Pine Needle vs Storm Cloud
Where Pine Needle belongs to Dulux's range, Storm Cloud is a Sherwin-Williams color. Pine Needle reads as green, while Storm Cloud reads as blue-grey — two distinct hue families, not close cousins. Storm Cloud (LRV 23) reflects noticeably more light than Pine Needle (LRV 7), a difference of 16 points that becomes especially apparent in rooms with limited natural light. Pine Needle runs cool while Storm Cloud is decidedly neutral, which means they'll respond very differently to warm vs cool light sources. With a ΔE of 30.5, the contrast is hard to miss. These aren't variations on a theme — they're two different answers to the same question. Below you'll find 3 real-room photo comparisons where both colors appear side by side, plus 5 simulated room previews.

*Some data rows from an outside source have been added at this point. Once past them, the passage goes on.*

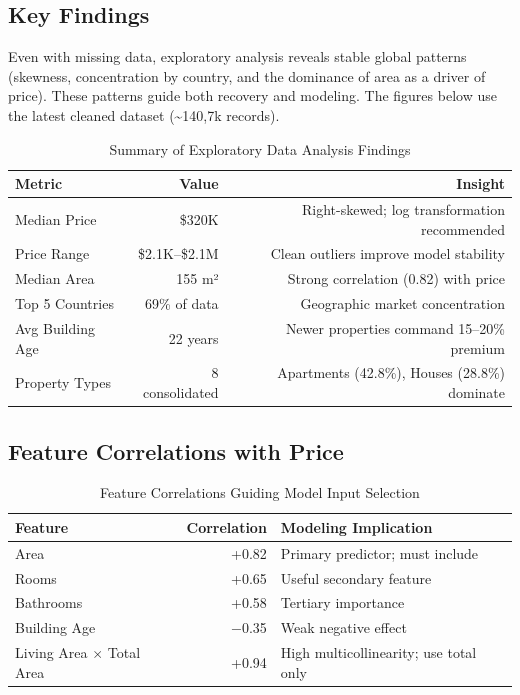 \documentclass[12pt,a4paper]{article}
\begin{document}
\subsection{Key Findings}

Even with missing data, exploratory analysis reveals stable global patterns (skewness, concentration by country, and the dominance of area as a driver of price). These patterns guide both recovery and modeling. The figures below use the latest cleaned dataset (\textasciitilde140{,}7k records).

\begin{table}[H]
\centering\small
\begin{tabular}{lrr}
\toprule
\textbf{Metric} & \textbf{Value} & \textbf{Insight} \\
\midrule
Median Price & \$320K & Right-skewed; log transformation recommended \\
Price Range & \$2.1K--\$2.1M & Clean outliers improve model stability \\
Median Area & 155 m² & Strong correlation (0.82) with price \\
Top 5 Countries & 69\% of data & Geographic market concentration \\
Avg Building Age & 22 years & Newer properties command 15--20\% premium \\
Property Types & 8 consolidated & Apartments (42.8\%), Houses (28.8\%) dominate \\
\bottomrule
\end{tabular}
\caption{Summary of Exploratory Data Analysis Findings}
\label{tbl:eda_summary}
\end{table}

\subsection{Feature Correlations with Price}

\begin{table}[H]
\centering\small
\begin{tabular}{lrl}
\toprule
\textbf{Feature} & \textbf{Correlation} & \textbf{Modeling Implication} \\
\midrule
Area & +0.82 & Primary predictor; must include \\
Rooms & +0.65 & Useful secondary feature \\
Bathrooms & +0.58 & Tertiary importance \\
Building Age & $-$0.35 & Weak negative effect \\
Living Area $\times$ Total Area & +0.94 & High multicollinearity; use total only \\
\bottomrule
\end{tabular}
\caption{Feature Correlations Guiding Model Input Selection}
\end{table}
\end{document}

Pine Needle vs Storm Cloud in Real Spaces
3 real rooms side by side. Seeing Pine Needle and Storm Cloud in actual rooms makes the difference concrete; browse the spaces below to get a feel for how each color lives on a wall.
Living Room
In a living room, color works across both daylight and evening light — the same wall can read very differently at noon and at 8pm. The LRV gap is large enough that Storm Cloud will make the room feel meaningfully brighter than Pine Needle would.
Bedroom
The context that matters most in a bedroom is how a color reads under a bedside lamp at night, not under noon daylight. Storm Cloud reflects noticeably more light off the walls, making the space read more open than Pine Needle.
Bathroom
Bathrooms are one of the few spaces where you're genuinely enclosed by the paint color, which makes the choice between these two more consequential. Storm Cloud reflects noticeably more light off the walls, making the space read more open than Pine Needle.
Color Details
Pine Needle vs Storm Cloud Simulated Comparison
5 simulated room previews — drag the slider on each to see Pine Needle on one side and Storm Cloud on the other.

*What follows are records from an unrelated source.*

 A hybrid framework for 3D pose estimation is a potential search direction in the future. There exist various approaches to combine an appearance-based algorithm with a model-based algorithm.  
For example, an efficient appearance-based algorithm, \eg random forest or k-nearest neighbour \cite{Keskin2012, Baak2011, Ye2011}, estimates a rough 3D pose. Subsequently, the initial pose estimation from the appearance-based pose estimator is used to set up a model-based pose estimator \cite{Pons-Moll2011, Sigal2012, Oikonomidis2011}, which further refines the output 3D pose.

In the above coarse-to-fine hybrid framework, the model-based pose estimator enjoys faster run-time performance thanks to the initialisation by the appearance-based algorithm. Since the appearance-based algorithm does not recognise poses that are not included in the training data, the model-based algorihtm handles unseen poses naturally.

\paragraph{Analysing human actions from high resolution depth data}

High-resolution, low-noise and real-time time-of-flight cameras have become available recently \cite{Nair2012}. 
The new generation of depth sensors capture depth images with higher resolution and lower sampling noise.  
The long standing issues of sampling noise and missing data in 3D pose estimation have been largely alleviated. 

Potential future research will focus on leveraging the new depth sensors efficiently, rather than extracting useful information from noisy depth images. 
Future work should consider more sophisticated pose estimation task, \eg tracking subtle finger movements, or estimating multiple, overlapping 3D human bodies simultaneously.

Digital color is approximate. These simulations are generated from the manufacturer's hex values and overlaid on grayscale room photos — your screen's calibration, brightness, and viewing angle all affect how they render. Before committing to either color, test physical samples in your own space under the light you actually live with.
More Pine Needle comparisons
See how Pine Needle stacks up against other well-photographed colors across different brands and tones.